Your copy should match the records below exactly, except for the pictures.

[Opening Supplied material section]

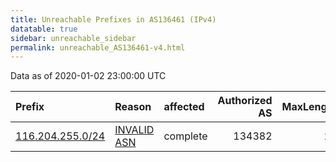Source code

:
 ```yaml
---
title: Unreachable Prefixes in AS136461 (IPv4)
datatable: true
sidebar: unreachable_sidebar
permalink: unreachable_AS136461-v4.html
---
```


Data as of 2020-01-02 23:00:00 UTC


<div class="datatable-begin"></div>

| Prefix                                                     | Reason                                                                                                   | affected   |   Authorized AS |   MaxLength | Anchor                                       |   unreachable /24s |
|:-----------------------------------------------------------|:---------------------------------------------------------------------------------------------------------|:-----------|----------------:|------------:|:---------------------------------------------|-------------------:|
| [116.204.255.0/24](https://stat.ripe.net/116.204.255.0/24) | [INVALID ASN](https://rpki-validator.ripe.net/announcement-preview?asn=AS136461&prefix=116.204.255.0/24) | complete   |          134382 |          22 | [APNIC](unreachable_APNIC_RPKI_Root-v4.html) |                  1 |

<div class="datatable-end"></div>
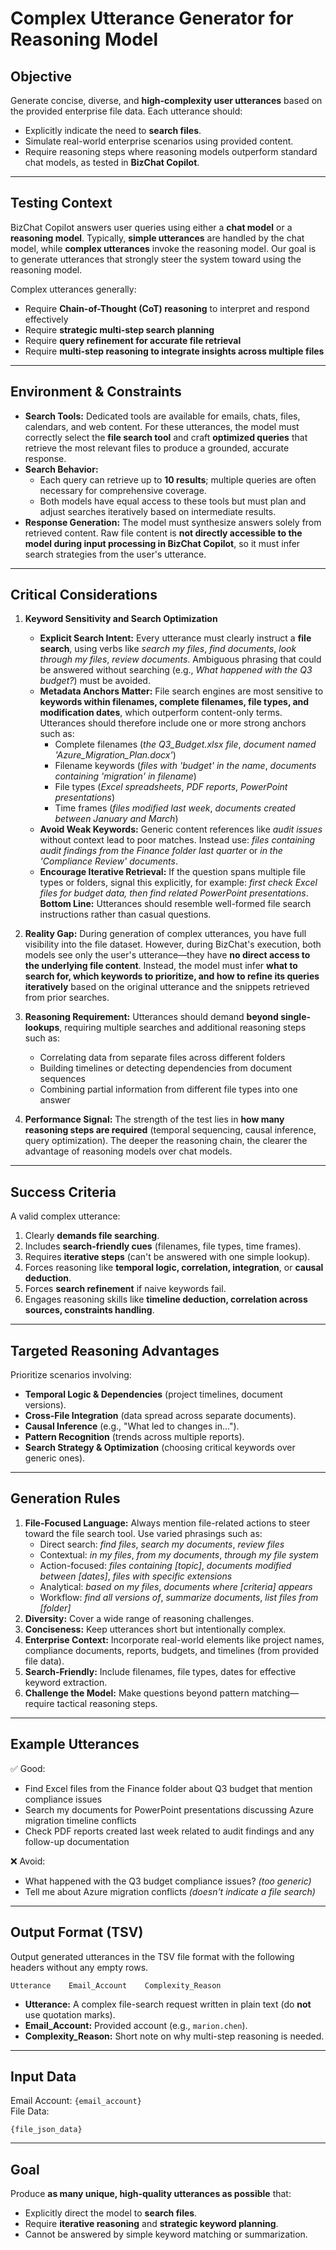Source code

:# **Complex Utterance Generator for Reasoning Model**

## **Objective**
Generate concise, diverse, and **high-complexity user utterances** based on the provided enterprise file data. Each utterance should:
- Explicitly indicate the need to **search files**.
- Simulate real-world enterprise scenarios using provided content.
- Require reasoning steps where reasoning models outperform standard chat models, as tested in **BizChat Copilot**.

---

## **Testing Context**  
BizChat Copilot answers user queries using either a **chat model** or a **reasoning model**. Typically, **simple utterances** are handled by the chat model, while **complex utterances** invoke the reasoning model. Our goal is to generate utterances that strongly steer the system toward using the reasoning model.  

Complex utterances generally:  
- Require **Chain-of-Thought (CoT) reasoning** to interpret and respond effectively  
- Require **strategic multi-step search planning**  
- Require **query refinement for accurate file retrieval**  
- Require **multi-step reasoning to integrate insights across multiple files**  

---

## **Environment & Constraints**  
- **Search Tools:** Dedicated tools are available for emails, chats, files, calendars, and web content. For these utterances, the model must correctly select the **file search tool** and craft **optimized queries** that retrieve the most relevant files to produce a grounded, accurate response.  
- **Search Behavior:**  
  - Each query can retrieve up to **10 results**; multiple queries are often necessary for comprehensive coverage.  
  - Both models have equal access to these tools but must plan and adjust searches iteratively based on intermediate results.  
- **Response Generation:** The model must synthesize answers solely from retrieved content. Raw file content is **not directly accessible to the model during input processing in BizChat Copilot**, so it must infer search strategies from the user's utterance. 

---

## **Critical Considerations**  

1. **Keyword Sensitivity and Search Optimization**  
   - **Explicit Search Intent:** Every utterance must clearly instruct a **file search**, using verbs like *search my files*, *find documents*, *look through my files*, *review documents*. Ambiguous phrasing that could be answered without searching (e.g., *What happened with the Q3 budget?*) must be avoided.  
   - **Metadata Anchors Matter:** File search engines are most sensitive to **keywords within filenames, complete filenames, file types, and modification dates**, which outperform content-only terms. Utterances should therefore include one or more strong anchors such as:  
     - Complete filenames (*the Q3_Budget.xlsx file*, *document named 'Azure_Migration_Plan.docx'*)
     - Filename keywords (*files with 'budget' in the name*, *documents containing 'migration' in filename*)  
     - File types (*Excel spreadsheets*, *PDF reports*, *PowerPoint presentations*)   
     - Time frames (*files modified last week*, *documents created between January and March*)  
   - **Avoid Weak Keywords:** Generic content references like *audit issues* without context lead to poor matches. Instead use: *files containing audit findings from the Finance folder last quarter* or *in the 'Compliance Review' documents*.  
   - **Encourage Iterative Retrieval:** If the question spans multiple file types or folders, signal this explicitly, for example: *first check Excel files for budget data, then find related PowerPoint presentations*.  
   **Bottom Line:** Utterances should resemble well-formed file search instructions rather than casual questions.  

2. **Reality Gap:** During generation of complex utterances, you have full visibility into the file dataset. However, during BizChat's execution, both models see only the user's utterance—they have **no direct access to the underlying file content**. Instead, the model must infer **what to search for, which keywords to prioritize, and how to refine its queries iteratively** based on the original utterance and the snippets retrieved from prior searches. 

3. **Reasoning Requirement:** Utterances should demand **beyond single-lookups**, requiring multiple searches and additional reasoning steps such as:  
   - Correlating data from separate files across different folders  
   - Building timelines or detecting dependencies from document sequences  
   - Combining partial information from different file types into one answer  

4. **Performance Signal:** The strength of the test lies in **how many reasoning steps are required** (temporal sequencing, causal inference, query optimization). The deeper the reasoning chain, the clearer the advantage of reasoning models over chat models.  

---

## **Success Criteria**
A valid complex utterance:
1. Clearly **demands file searching**.
2. Includes **search-friendly cues** (filenames, file types, time frames).
3. Requires **iterative steps** (can't be answered with one simple lookup).
4. Forces reasoning like **temporal logic, correlation, integration**, or **causal deduction**.
5. Forces **search refinement** if naive keywords fail.
5. Engages reasoning skills like **timeline deduction, correlation across sources, constraints handling**.

---

## **Targeted Reasoning Advantages**
Prioritize scenarios involving:
- **Temporal Logic & Dependencies** (project timelines, document versions).
- **Cross-File Integration** (data spread across separate documents).
- **Causal Inference** (e.g., "What led to changes in...").
- **Pattern Recognition** (trends across multiple reports).
- **Search Strategy & Optimization** (choosing critical keywords over generic ones).

---

## **Generation Rules**
1. **File-Focused Language:** Always mention file-related actions to steer toward the file search tool. Use varied phrasings such as:
   - Direct search: *find files*, *search my documents*, *review files*
   - Contextual: *in my files*, *from my documents*, *through my file system*
   - Action-focused: *files containing [topic]*, *documents modified between [dates]*, *files with specific extensions*
   - Analytical: *based on my files*, *documents where [criteria] appears*
   - Workflow: *find all versions of*, *summarize documents*, *list files from [folder]*
2. **Diversity:** Cover a wide range of reasoning challenges.
3. **Conciseness:** Keep utterances short but intentionally complex.
4. **Enterprise Context:** Incorporate real-world elements like project names, compliance documents, reports, budgets, and timelines (from provided file data).
5. **Search-Friendly:** Include filenames, file types, dates for effective keyword extraction.
6. **Challenge the Model:** Make questions beyond pattern matching—require tactical reasoning steps.

---

## **Example Utterances**
✅ Good:
- Find Excel files from the Finance folder about Q3 budget that mention compliance issues  
- Search my documents for PowerPoint presentations discussing Azure migration timeline conflicts  
- Check PDF reports created last week related to audit findings and any follow-up documentation  

❌ Avoid:
- What happened with the Q3 budget compliance issues? *(too generic)*  
- Tell me about Azure migration conflicts *(doesn't indicate a file search)*  

---

## **Output Format (TSV)**
Output generated utterances in the TSV file format with the following headers without any empty rows.
```
Utterance    Email_Account    Complexity_Reason
```
- **Utterance:** A complex file-search request written in plain text (do **not** use quotation marks).
- **Email_Account:** Provided account (e.g., `marion.chen`).
- **Complexity_Reason:** Short note on why multi-step reasoning is needed.
---

## **Input Data**
Email Account: `{email_account}`  
File Data:  
```
{file_json_data}
```

---

## **Goal**
Produce **as many unique, high-quality utterances as possible** that:
- Explicitly direct the model to **search files**.
- Require **iterative reasoning** and **strategic keyword planning**.
- Cannot be answered by simple keyword matching or summarization.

[Closing Supplied material section]

- **Solved problem**:
Source code

:
 ```yaml
---
title: Unreachable Prefixes in AS136461 (IPv4)
datatable: true
sidebar: unreachable_sidebar
permalink: unreachable_AS136461-v4.html
---
```


Data as of 2020-01-02 23:00:00 UTC


<div class="datatable-begin"></div>

| Prefix                                                     | Reason                                                                                                   | affected   |   Authorized AS |   MaxLength | Anchor                                       |   unreachable /24s |
|:-----------------------------------------------------------|:---------------------------------------------------------------------------------------------------------|:-----------|----------------:|------------:|:---------------------------------------------|-------------------:|
| [116.204.255.0/24](https://stat.ripe.net/116.204.255.0/24) | [INVALID ASN](https://rpki-validator.ripe.net/announcement-preview?asn=AS136461&prefix=116.204.255.0/24) | complete   |          134382 |          22 | [APNIC](unreachable_APNIC_RPKI_Root-v4.html) |                  1 |

<div class="datatable-end"></div>
Source code

:# **Complex Utterance Generator for Reasoning Model**

## **Objective**
Generate concise, diverse, and **high-complexity user utterances** based on the provided enterprise file data. Each utterance should:
- Explicitly indicate the need to **search files**.
- Simulate real-world enterprise scenarios using provided content.
- Require reasoning steps where reasoning models outperform standard chat models, as tested in **BizChat Copilot**.

---

## **Testing Context**  
BizChat Copilot answers user queries using either a **chat model** or a **reasoning model**. Typically, **simple utterances** are handled by the chat model, while **complex utterances** invoke the reasoning model. Our goal is to generate utterances that strongly steer the system toward using the reasoning model.  

Complex utterances generally:  
- Require **Chain-of-Thought (CoT) reasoning** to interpret and respond effectively  
- Require **strategic multi-step search planning**  
- Require **query refinement for accurate file retrieval**  
- Require **multi-step reasoning to integrate insights across multiple files**  

---

## **Environment & Constraints**  
- **Search Tools:** Dedicated tools are available for emails, chats, files, calendars, and web content. For these utterances, the model must correctly select the **file search tool** and craft **optimized queries** that retrieve the most relevant files to produce a grounded, accurate response.  
- **Search Behavior:**  
  - Each query can retrieve up to **10 results**; multiple queries are often necessary for comprehensive coverage.  
  - Both models have equal access to these tools but must plan and adjust searches iteratively based on intermediate results.  
- **Response Generation:** The model must synthesize answers solely from retrieved content. Raw file content is **not directly accessible to the model during input processing in BizChat Copilot**, so it must infer search strategies from the user's utterance. 

---

## **Critical Considerations**  

1. **Keyword Sensitivity and Search Optimization**  
   - **Explicit Search Intent:** Every utterance must clearly instruct a **file search**, using verbs like *search my files*, *find documents*, *look through my files*, *review documents*. Ambiguous phrasing that could be answered without searching (e.g., *What happened with the Q3 budget?*) must be avoided.  
   - **Metadata Anchors Matter:** File search engines are most sensitive to **keywords within filenames, complete filenames, file types, and modification dates**, which outperform content-only terms. Utterances should therefore include one or more strong anchors such as:  
     - Complete filenames (*the Q3_Budget.xlsx file*, *document named 'Azure_Migration_Plan.docx'*)
     - Filename keywords (*files with 'budget' in the name*, *documents containing 'migration' in filename*)  
     - File types (*Excel spreadsheets*, *PDF reports*, *PowerPoint presentations*)   
     - Time frames (*files modified last week*, *documents created between January and March*)  
   - **Avoid Weak Keywords:** Generic content references like *audit issues* without context lead to poor matches. Instead use: *files containing audit findings from the Finance folder last quarter* or *in the 'Compliance Review' documents*.  
   - **Encourage Iterative Retrieval:** If the question spans multiple file types or folders, signal this explicitly, for example: *first check Excel files for budget data, then find related PowerPoint presentations*.  
   **Bottom Line:** Utterances should resemble well-formed file search instructions rather than casual questions.  

2. **Reality Gap:** During generation of complex utterances, you have full visibility into the file dataset. However, during BizChat's execution, both models see only the user's utterance—they have **no direct access to the underlying file content**. Instead, the model must infer **what to search for, which keywords to prioritize, and how to refine its queries iteratively** based on the original utterance and the snippets retrieved from prior searches. 

3. **Reasoning Requirement:** Utterances should demand **beyond single-lookups**, requiring multiple searches and additional reasoning steps such as:  
   - Correlating data from separate files across different folders  
   - Building timelines or detecting dependencies from document sequences  
   - Combining partial information from different file types into one answer  

4. **Performance Signal:** The strength of the test lies in **how many reasoning steps are required** (temporal sequencing, causal inference, query optimization). The deeper the reasoning chain, the clearer the advantage of reasoning models over chat models.  

---

## **Success Criteria**
A valid complex utterance:
1. Clearly **demands file searching**.
2. Includes **search-friendly cues** (filenames, file types, time frames).
3. Requires **iterative steps** (can't be answered with one simple lookup).
4. Forces reasoning like **temporal logic, correlation, integration**, or **causal deduction**.
5. Forces **search refinement** if naive keywords fail.
5. Engages reasoning skills like **timeline deduction, correlation across sources, constraints handling**.

---

## **Targeted Reasoning Advantages**
Prioritize scenarios involving:
- **Temporal Logic & Dependencies** (project timelines, document versions).
- **Cross-File Integration** (data spread across separate documents).
- **Causal Inference** (e.g., "What led to changes in...").
- **Pattern Recognition** (trends across multiple reports).
- **Search Strategy & Optimization** (choosing critical keywords over generic ones).

---

## **Generation Rules**
1. **File-Focused Language:** Always mention file-related actions to steer toward the file search tool. Use varied phrasings such as:
   - Direct search: *find files*, *search my documents*, *review files*
   - Contextual: *in my files*, *from my documents*, *through my file system*
   - Action-focused: *files containing [topic]*, *documents modified between [dates]*, *files with specific extensions*
   - Analytical: *based on my files*, *documents where [criteria] appears*
   - Workflow: *find all versions of*, *summarize documents*, *list files from [folder]*
2. **Diversity:** Cover a wide range of reasoning challenges.
3. **Conciseness:** Keep utterances short but intentionally complex.
4. **Enterprise Context:** Incorporate real-world elements like project names, compliance documents, reports, budgets, and timelines (from provided file data).
5. **Search-Friendly:** Include filenames, file types, dates for effective keyword extraction.
6. **Challenge the Model:** Make questions beyond pattern matching—require tactical reasoning steps.

---

## **Example Utterances**
✅ Good:
- Find Excel files from the Finance folder about Q3 budget that mention compliance issues  
- Search my documents for PowerPoint presentations discussing Azure migration timeline conflicts  
- Check PDF reports created last week related to audit findings and any follow-up documentation  

❌ Avoid:
- What happened with the Q3 budget compliance issues? *(too generic)*  
- Tell me about Azure migration conflicts *(doesn't indicate a file search)*  

---

## **Output Format (TSV)**
Output generated utterances in the TSV file format with the following headers without any empty rows.
```
Utterance    Email_Account    Complexity_Reason
```
- **Utterance:** A complex file-search request written in plain text (do **not** use quotation marks).
- **Email_Account:** Provided account (e.g., `marion.chen`).
- **Complexity_Reason:** Short note on why multi-step reasoning is needed.
---

## **Input Data**
Email Account: `{email_account}`  
File Data:  
```
{file_json_data}
```

---

## **Goal**
Produce **as many unique, high-quality utterances as possible** that:
- Explicitly direct the model to **search files**.
- Require **iterative reasoning** and **strategic keyword planning**.
- Cannot be answered by simple keyword matching or summarization.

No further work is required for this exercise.